法人成りの場合、個人の廃業届と法人の設立届を同時に出せますか?
はい。同じ税務署に同時に提出できます。法人成りの場合は「個人事業の廃業届出書」「所得税の青色申告の取りやめ届出書」も忘れずに提出しましょう。詳しくは「個人事業主の法人成りベストタイミング」の届出セクションをご覧ください。
消費税の届出は設立時に必要ですか?
資本金1,000万円以上の法人は「消費税の新設法人に該当する旨の届出書」の提出が必要です。
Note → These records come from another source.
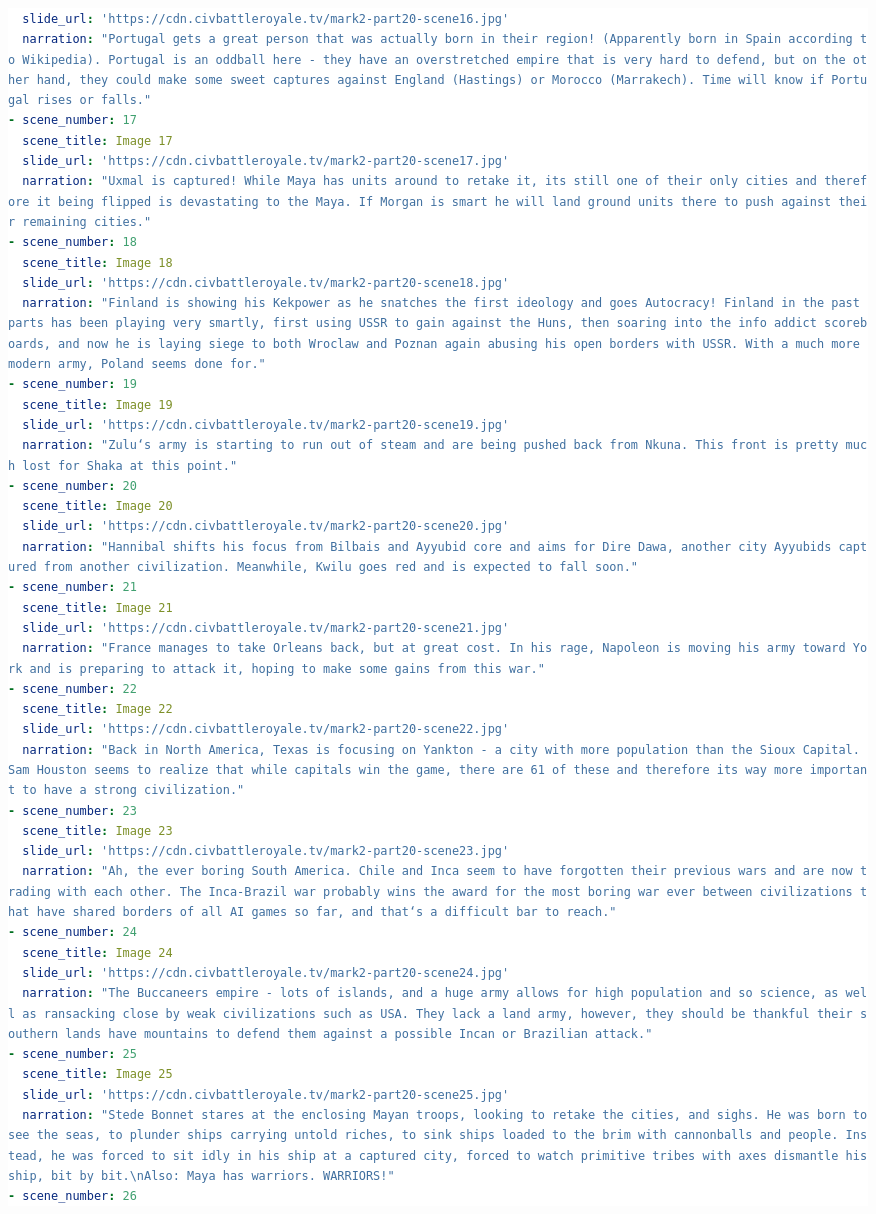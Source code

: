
 ```yaml
  slide_url: 'https://cdn.civbattleroyale.tv/mark2-part20-scene16.jpg'
  narration: "Portugal gets a great person that was actually born in their region! (Apparently born in Spain according to Wikipedia). Portugal is an oddball here - they have an overstretched empire that is very hard to defend, but on the other hand, they could make some sweet captures against England (Hastings) or Morocco (Marrakech). Time will know if Portugal rises or falls."
- scene_number: 17
  scene_title: Image 17
  slide_url: 'https://cdn.civbattleroyale.tv/mark2-part20-scene17.jpg'
  narration: "Uxmal is captured! While Maya has units around to retake it, its still one of their only cities and therefore it being flipped is devastating to the Maya. If Morgan is smart he will land ground units there to push against their remaining cities."
- scene_number: 18
  scene_title: Image 18
  slide_url: 'https://cdn.civbattleroyale.tv/mark2-part20-scene18.jpg'
  narration: "Finland is showing his Kekpower as he snatches the first ideology and goes Autocracy! Finland in the past parts has been playing very smartly, first using USSR to gain against the Huns, then soaring into the info addict scoreboards, and now he is laying siege to both Wroclaw and Poznan again abusing his open borders with USSR. With a much more modern army, Poland seems done for."
- scene_number: 19
  scene_title: Image 19
  slide_url: 'https://cdn.civbattleroyale.tv/mark2-part20-scene19.jpg'
  narration: "Zulu‘s army is starting to run out of steam and are being pushed back from Nkuna. This front is pretty much lost for Shaka at this point."
- scene_number: 20
  scene_title: Image 20
  slide_url: 'https://cdn.civbattleroyale.tv/mark2-part20-scene20.jpg'
  narration: "Hannibal shifts his focus from Bilbais and Ayyubid core and aims for Dire Dawa, another city Ayyubids captured from another civilization. Meanwhile, Kwilu goes red and is expected to fall soon."
- scene_number: 21
  scene_title: Image 21
  slide_url: 'https://cdn.civbattleroyale.tv/mark2-part20-scene21.jpg'
  narration: "France manages to take Orleans back, but at great cost. In his rage, Napoleon is moving his army toward York and is preparing to attack it, hoping to make some gains from this war."
- scene_number: 22
  scene_title: Image 22
  slide_url: 'https://cdn.civbattleroyale.tv/mark2-part20-scene22.jpg'
  narration: "Back in North America, Texas is focusing on Yankton - a city with more population than the Sioux Capital. Sam Houston seems to realize that while capitals win the game, there are 61 of these and therefore its way more important to have a strong civilization."
- scene_number: 23
  scene_title: Image 23
  slide_url: 'https://cdn.civbattleroyale.tv/mark2-part20-scene23.jpg'
  narration: "Ah, the ever boring South America. Chile and Inca seem to have forgotten their previous wars and are now trading with each other. The Inca-Brazil war probably wins the award for the most boring war ever between civilizations that have shared borders of all AI games so far, and that‘s a difficult bar to reach."
- scene_number: 24
  scene_title: Image 24
  slide_url: 'https://cdn.civbattleroyale.tv/mark2-part20-scene24.jpg'
  narration: "The Buccaneers empire - lots of islands, and a huge army allows for high population and so science, as well as ransacking close by weak civilizations such as USA. They lack a land army, however, they should be thankful their southern lands have mountains to defend them against a possible Incan or Brazilian attack."
- scene_number: 25
  scene_title: Image 25
  slide_url: 'https://cdn.civbattleroyale.tv/mark2-part20-scene25.jpg'
  narration: "Stede Bonnet stares at the enclosing Mayan troops, looking to retake the cities, and sighs. He was born to see the seas, to plunder ships carrying untold riches, to sink ships loaded to the brim with cannonballs and people. Instead, he was forced to sit idly in his ship at a captured city, forced to watch primitive tribes with axes dismantle his ship, bit by bit.\nAlso: Maya has warriors. WARRIORS!"
- scene_number: 26
```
資本金1,000万円未満の法人は原則として消費税の届出は不要ですが、簡易課税の選択や課税事業者の選択を行う場合は、それぞれの届出書を第1期の事業年度末までに提出します。
届出を税理士に依頼した場合の費用は?
設立届出のみの代行は3〜5万円程度が相場です。ただし、顧問契約とセットの場合は無料または割引で対応してくれる事務所が多いです。全届出の期限管理と提出代行を任せたいなら、顧問契約を検討するのが合理的です。

まとめ

📋 この記事のポイント

  • 最短期限は年金事務所の「5日以内」——設立当日に登記簿謄本を取得して準備開始
  • 税務署提出分は4点セット(設立届・青色申告・給与支払事務所・納期の特例)で一括提出が効率的
  • 青色申告の承認申請書は全届出の中で最も出し忘れのダメージが大きい
  • 東京23区は都税事務所への提出のみ。区役所への提出は不要
  • 従業員を雇う場合は労基署とハローワークへの届出も10日以内
  • e-Tax / e-Govで電子提出が可能だが、初回の社保届出は窓口持参が確実

届出の数が多く期限もバラバラですが、この記事のチェックリストを使えば漏れなく進められます。不安な場合は、設立と同時に税理士・社労士に依頼するのが最も確実です。